Dairy farmers must often deal with high-producing cows that are chronically infected in an udder quarter that does not respond to antibiotic therapy. Such quarters contribute to elevated somatic cell counts (SCC) and bacteria counts in herd milk, and serve as reservoirs for infecting other cows. However, these quarters can be dried off and converted to a nonfunctional state without harming adjacent quarters. Production of high quality milk with low SCC yields a premium from many milk plants and dairy cooperatives. Thus, dairy farmers should make every effort to reduce the SCC of herd milk to the lowest possible level.

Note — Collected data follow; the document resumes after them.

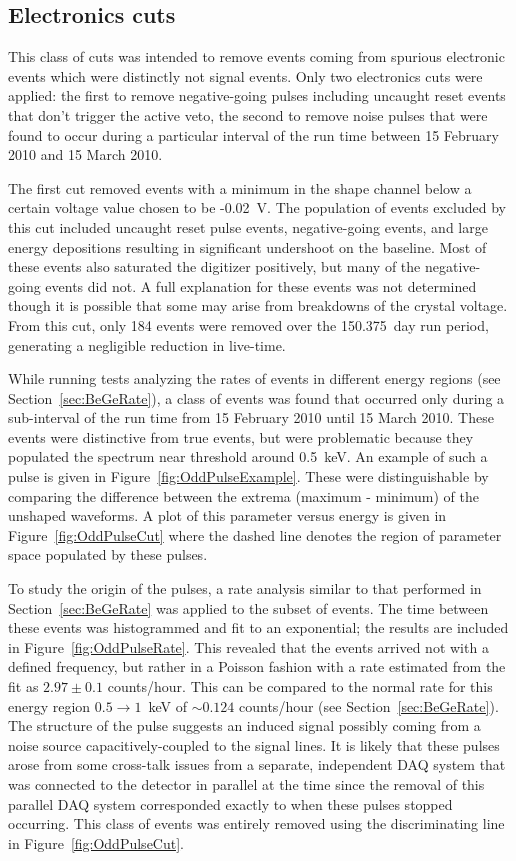 	
		\subsection{Electronics cuts}
		\label{sec:BeGeElecCuts}
	
	This class of cuts was intended to remove events coming from spurious electronic events which were distinctly not signal events.  Only two electronics cuts were applied: the first to remove negative-going pulses including uncaught reset events that don't trigger the active veto, the second to remove noise pulses that were found to occur during a particular interval of the run time between 15 February 2010 and 15 March 2010.  
	
	The first cut removed events with a minimum in the shape channel below a certain voltage value chosen to be -0.02~V.  The population of events excluded by this cut included uncaught reset pulse events, negative-going events, and large energy depositions resulting in significant undershoot on the baseline.  Most of these events also saturated the digitizer positively, but many of the negative-going events did not.  A full explanation for these events was not determined though it is possible that some may arise from breakdowns of the crystal voltage.  From this cut, only 184 events were removed over the 150.375~day run period, generating a negligible reduction in live-time.
	
	While running tests analyzing the rates of events in different energy regions (see Section~\ref{sec:BeGeRate}), a class of events was found that occurred only during a sub-interval of the run time from 15 February 2010 until 15 March 2010.  These events were distinctive from true events, but were problematic because they populated the spectrum near threshold around 0.5~keV.   An example of such a pulse is given in Figure~\ref{fig:OddPulseExample}.  These were distinguishable by comparing the difference between the extrema (maximum - minimum) of the unshaped waveforms.  A plot of this parameter versus energy is given in Figure~\ref{fig:OddPulseCut} where the dashed line denotes the region of parameter space populated by these pulses.  
	
	To study the origin of the pulses, a rate analysis similar to that performed in Section~\ref{sec:BeGeRate} was applied to the subset of events.  The time between these events was histogrammed and fit to an exponential; the results are included in Figure~\ref{fig:OddPulseRate}.  This revealed that the events arrived not with a defined frequency, but rather in a Poisson fashion with a rate estimated from the fit as $2.97 \pm 0.1$ counts/hour.  This can be compared to the normal rate for this energy region $0.5\to1$~keV of $\sim0.124$ counts/hour (see Section~\ref{sec:BeGeRate}).  The structure of the pulse suggests an induced signal possibly coming from a noise source capacitively-coupled to the signal lines.  It is likely that these pulses arose from some cross-talk issues from a separate, independent DAQ system that was connected to the detector in parallel at the time since the removal of this parallel DAQ system corresponded exactly to when these pulses stopped occurring.  This class of events was entirely removed using the discriminating line in Figure~\ref{fig:OddPulseCut}.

In a university study, 15 lactating Jersey cows chronically infected with Nocardia species, Pseudomonas aeruginosa, Escherichia coli, or Serratia species were studied. All infections had been refractory to repeated attempts of antibiotic therapy and had elevated SCC (millions/ml). The purpose of the investigation was to determine if infected quarters could be dried off and rid of their existing infections. Infected quarters were infused after milking with 60 ml of Nolvasan® (2% solution of chlorhexidine diacetate) under the supervision of the herd veterinarian, milked out and dumped at the next milking, and reinfused at 24 hours after the first infusion. All milking of the treated quarters was discontinued after the second infusion. Bacteriological status and SCC were determined before infusion and at regular intervals until each cow entered her nonlactating period. Residue testing was performed on quarters from which secretion could be obtained using the Delvotest®. Quarter SCC were performed using a Fossomatic 90 electronic cell counter, and milk yield was obtained from Dairy Herd Improvement records. Rectal temperatures were taken one time at 24 hours after the first infusion. Six of the 15 cows were later sacrificed and mammary tissue collected for histologic analysis.
Results and Discussion
All quarters infused with Nolvasan® were permanently rendered nonfunctional 14 to 63 days after the first infusion. Somatic cell counts in treated quarters decreased from 8,622 x 103/ml before infusion to a mean of 4,914 x 103/ml over the 2 months after infusion (Figure 1), and decreased to approximately 1,000 x 103/ml by day 63 post infusion (Figure 2). In uninfused, uninfected adjacent quarters, SCC increased from 247 x 103/ml before infusion to an average of 317 x 103/ml over the 2 months after infusion (Figure 3).
Infused quarters were sensitive upon palpation by 24 hours post treatment, and swelling was apparent in 2 quarters of the 15 cows, but symptoms disappeared after the first week. Secretions from infused quarters exhibited large clots and a watery consistency. Fluid volume decreased with time, and no secretions were obtained at 63 day post infusion. Body temperatures taken 24 hours after the first infusion were normal (101.6°F).